My Camp Story
Jess, Jordan, Andrew, Tony, Anthony, Du, Wes, Jacob, Nick, Michael, Devin, Quinn…
While those are just a few names that might not mean anything to you, they are names that mean the world to me. That is because these are the names representing counselors and leaders I have had every year while being a camper at Portage Lake.
I have been attending Portage Lake, formerly known as PLCBC, since I was in 2nd grade, and attended “The Quest” Weekend for my first time as a Pathfinder. Today, however, camp means so much more to me than it did to the second grader who was anxious about spending a weekend away from home at this “strange camp” my church always talked about. I am a changed man, a new man, through our Lord Jesus Christ, and I owe much of my gratitude to the ministry that happens up at Portage Lake. As I now approach the end to my first year at Indiana Wesleyan University, I want to pay homage to a place that truly is, as both campers and staff alike say every year, a place where the border between Heaven and Earth is very thin.
From Pathfinders to the Trailblazers camps, camp to me wasn’t anything more than a great vacation place. I got to go meet new people, sing some crazy songs, listen to Jerry Jacoby’s crazy stories, fill myself up on junk food at the canteen (sorry mom!), and run around and just be a kid during the crazy awesome games like Guerilla Warfare and Braveheart. Sure, God was there, but it wasn’t anything personal to me. It was just a fun place that talked about God, and I was fine with that, because I grew up going to church and knowing all the Bible stories. I had accepted Jesus Christ as my personal Savior at a young age, but I didn’t understand what it really meant. I thought that every time I made a mistake Jesus left my heart, and I had to kept re-asking Him to be my Savior. It wasn’t until I went to camp one summer that I found out this was false. During our Wednesday night “call night”, I remember sitting in the chapel with my counselor, Anthony, and expressing to him my fears about losing salvation because of my sins. I told him that I knew I was never going to be perfect, so I asked him how I could ever be able to keep Jesus in my heart? I was blown away when he shared with me God’s true intentions for salvation, and what a personal relationship with Jesus really means. The love and forgiveness Anthony talked about were things I had never understood before, but now I could see it all in a new light. That night, Anthony and I prayed together, and in the Portage Lake Chapel, Jesus Christ became the true Lord and Savior of my life.

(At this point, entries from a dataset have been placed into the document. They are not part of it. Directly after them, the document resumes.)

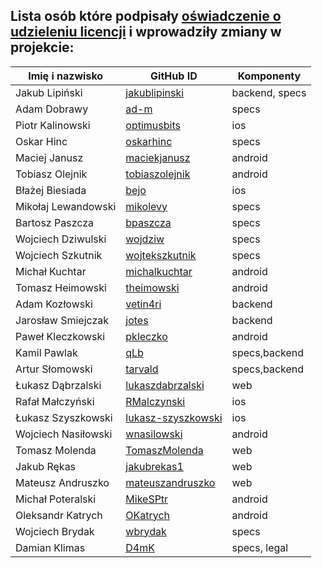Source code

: ## Lista osób które podpisały [oświadczenie o udzieleniu licencji](DISCLAIMER.pdf) i wprowadziły zmiany w projekcie:

| Imię i nazwisko     | GitHub ID                                               | Komponenty     |
| ------------------- | ------------------------------------------------------- | -------------- |
| Jakub Lipiński      | [jakublipinski](https://github.com/jakublipinski)       | backend, specs |
| Adam Dobrawy        | [ad-m](https://github.com/ad-m)                         | specs          |
| Piotr Kalinowski    | [optimusbits](https://github.com/optimusbits)           | ios            |
| Oskar Hinc          | [oskarhinc](https://github.com/oskarhinc)               | specs          |
| Maciej Janusz       | [maciekjanusz](https://github.com/maciekjanusz)         | android        |
| Tobiasz Olejnik     | [tobiaszolejnik](https://github.com/tobiaszolejnik)     | android        |
| Błażej Biesiada     | [bejo](https://github.com/bejo)                         | ios            |
| Mikołaj Lewandowski | [mikolevy](https://github.com/mikolevy)                 | specs          |
| Bartosz Paszcza     | [bpaszcza](https://github.com/bpaszcza)                 | specs          |
| Wojciech Dziwulski  | [wojdziw](https://github.com/wojdziw)                   | specs          |
| Wojciech Szkutnik   | [wojtekszkutnik](https://github.com/wojtekszkutnik)     | specs          |
| Michał Kuchtar      | [michalkuchtar](https://github.com/michalkuchtar)       | android        |
| Tomasz Heimowski    | [theimowski](https://github.com/theimowski)             | android        |
| Adam Kozłowski      | [vetin4ri](https://github.com/vetin4ri)                 | backend        |
| Jarosław Smiejczak  | [jotes](https://github.com/jotes)                       | backend        |
| Paweł Kleczkowski   | [pkleczko](https://github.com/pkleczko)                 | android        |
| Kamil Pawlak        | [qLb](https://github.com/qLb)                           | specs,backend  |
| Artur Słomowski     | [tarvald](https://github.com/tarvald)                   | specs,backend  |
| Łukasz Dąbrzalski   | [lukaszdabrzalski](https://github.com/lukaszdabrzalski) | web            |
| Rafał Małczyński    | [RMalczynski](https://github.com/RMalczynski)           | ios            |
| Łukasz Szyszkowski  | [lukasz-szyszkowski](https://github.com/RMalczynski)    | ios            |
| Wojciech Nasiłowski | [wnasilowski](https://github.com/wnasilowski)           | android        |
| Tomasz Molenda      | [TomaszMolenda](https://github.com/TomaszMolenda)       | web            |
| Jakub Rękas         | [jakubrekas1](https://github.com/jakubrekas1)           | web            |
| Mateusz Andruszko   | [mateuszandruszko](https://github.com/mateuszandruszko) | web            |
| Michał Poteralski   | [MikeSPtr](https://github.com/MikeSPtr)                 | android        |
| Oleksandr Katrych   | [OKatrych](https://github.com/OKatrych)                 | android        |
| Wojciech Brydak     | [wbrydak](https://github.com/wbrydak)                   | specs          |
| Damian Klimas       | [D4mK](https://github.com/D4mK)                         | specs, legal   |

When I entered middle school, the hardest three years of my life, I always looked forward to the few times a year where I could escape to camp to get away from the troubles I was having at school and in my personal life. I longed to be back up in Onekama, Michigan, to be surrounded by staff members and campers who loved and accepted me for who I was and what I was going through. That level of comfort was life changing, and in many ways, it was lifesaving. It was then that I began referring to camp as my second home. I took any opportunity I could to get up there, whether it be for summer camp, retreats, the Work and Worship weekend, or anything else camp had to offer. and began to dream about becoming a staff member someday so I could impact the lives of people that come to camp. Seeing the changes that investing into youth can make in people’s lives, such as the ministry that Portage Lake does, is one of the reasons I am pursuing youth ministry in college.

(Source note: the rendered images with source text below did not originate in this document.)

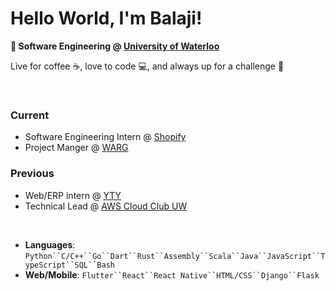 # Hello World, I'm Balaji!

**📖 Software Engineering @ <a href="https://www.uwaterloo.ca">University of Waterloo</a>**

Live for coffee ☕, love to code 💻, and always up for a challenge 🚀

<br/>

### Current

- Software Engineering Intern @ <a href="https://www.shopify.com">Shopify</a>
- Project Manger @ <a href="https://www.uwarg.com">WARG</a>

### Previous

- Web/ERP intern @ <a href="https://ytygroup.com.my/">YTY</a>
- Technical Lead @ <a href="https://www.linkedin.com/company/aws-cloud-club-uw/">AWS Cloud Club UW</a>

<br/>

- **Languages**: `Python``C/C++``Go``Dart``Rust``Assembly``Scala``Java``JavaScript``TypeScript``SQL``Bash`
- **Web/Mobile**: `Flutter``React``React Native``HTML/CSS``Django``Flask`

Another thing I will always remember about my time at camp camp was when I decided that I wanted to get baptized. During the Wednesday call night, my cabinmates and counselor, Michael Dornbos, were sitting inside the chapel and wrestling with our spiritual realizations that been brought about by the night. As we talked, I remember feeling this prompting by the Holy Spirit in my heart, and before I knew what I was saying, the words were out of my mouth: “Hey Michael, I want to get baptized in Portage Lake this week.” Without hesitation, Michael said “Okay.” Even though this was a huge request, and certainly not something any of us had been planning, Michael and the rest of the Portage Lake staff helped put plans in place so that I was baptized in front of my friends and family on that following Saturday morning, alongside my best friend and brother in Christ, Daniel Calkins. The waters of Portage Lake have washed away lots of paint and mud from Guerilla Warfare, but now they had washed my sins away.

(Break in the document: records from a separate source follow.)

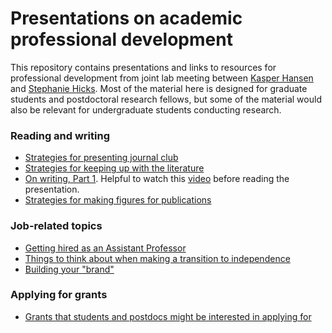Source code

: # Presentations on academic professional development

This repository contains presentations and links to resources for professional development from joint lab meeting between [Kasper Hansen](https://www.hansenlab.org) and [Stephanie Hicks](https://www.stephaniehicks.com). 
Most of the material here is designed for graduate students and postdoctoral research fellows, but some of the material would also be relevant for undergraduate students conducting research.

### Reading and writing 

- [Strategies for presenting journal club](presentations/2020-01-28-journal-club.pdf)
- [Strategies for keeping up with the literature](presentations/2020-02-04-literature.pdf)
- [On writing, Part 1](presentations/2020-03-18-writing-part-1.pdf). Helpful to watch this [video](https://youtu.be/vtIzMaLkCaM) before reading the presentation.
- [Strategies for making figures for publications](https://docs.google.com/presentation/d/15_V_3Lh_zhn_9Kg9QndZPLXSiO1fGD_Mqf7G_Z_D5p8/edit?usp=sharing)

### Job-related topics 

- [Getting hired as an Assistant Professor](presentations/2020-04-29-getting-hired-as-an-asst-prof.pdf)
- [Things to think about when making a transition to independence](https://docs.google.com/presentation/d/1GX_ZJqnNh1amxIeGj3iXTlx-v6gSSEAjaNiFg084AFw/edit?usp=sharing)
- [Building your "brand"](https://docs.google.com/presentation/d/1jm83LYXp3UoM8Zk895gFdvTRAp2PcRLHsjPCUtCva_M/edit?usp=sharing)

### Applying for grants 

- [Grants that students and postdocs might be interested in applying for](https://docs.google.com/presentation/d/1bFNsOV6GXqqoXv-z1ciHxG9BZU0C1Nl7Xat4UsCL2Jc/edit?usp=sharing)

Last year, in 2016, I had the opportunity to be a part of Portage Lake’s S.W.I.M. Team, an awesome opportunity for high school (or, in my case, about to enter college) students who want to experience what it’s like to serve at Portage Lake, rather than to be served as a camper. The S.W.I.M. directors, Devin and Quinn, were both outstanding models of faith and character that poured their hearts and lives into my group as we went through 3 weeks of service, studying God’s Word, and being a small part of the behind-the-scenes work that goes on to make camp one of the most special places on Earth. That week helped prepare my heart and my mind for the upcoming transition into the college season, and reaffirmed not only my love for ministry, but my love for camp, in new and impacting ways.
I now am entering into my 11th year of being involved with Portage Lake, and it’s been a dream come true to have gone through the process of being accepted and hired as a Sports & Athletics Director and Counselor for Summer 2017. For so long, camp has been a place that has meant so much to so many people, and I am coming this summer, ready for God to use me in incredible ways.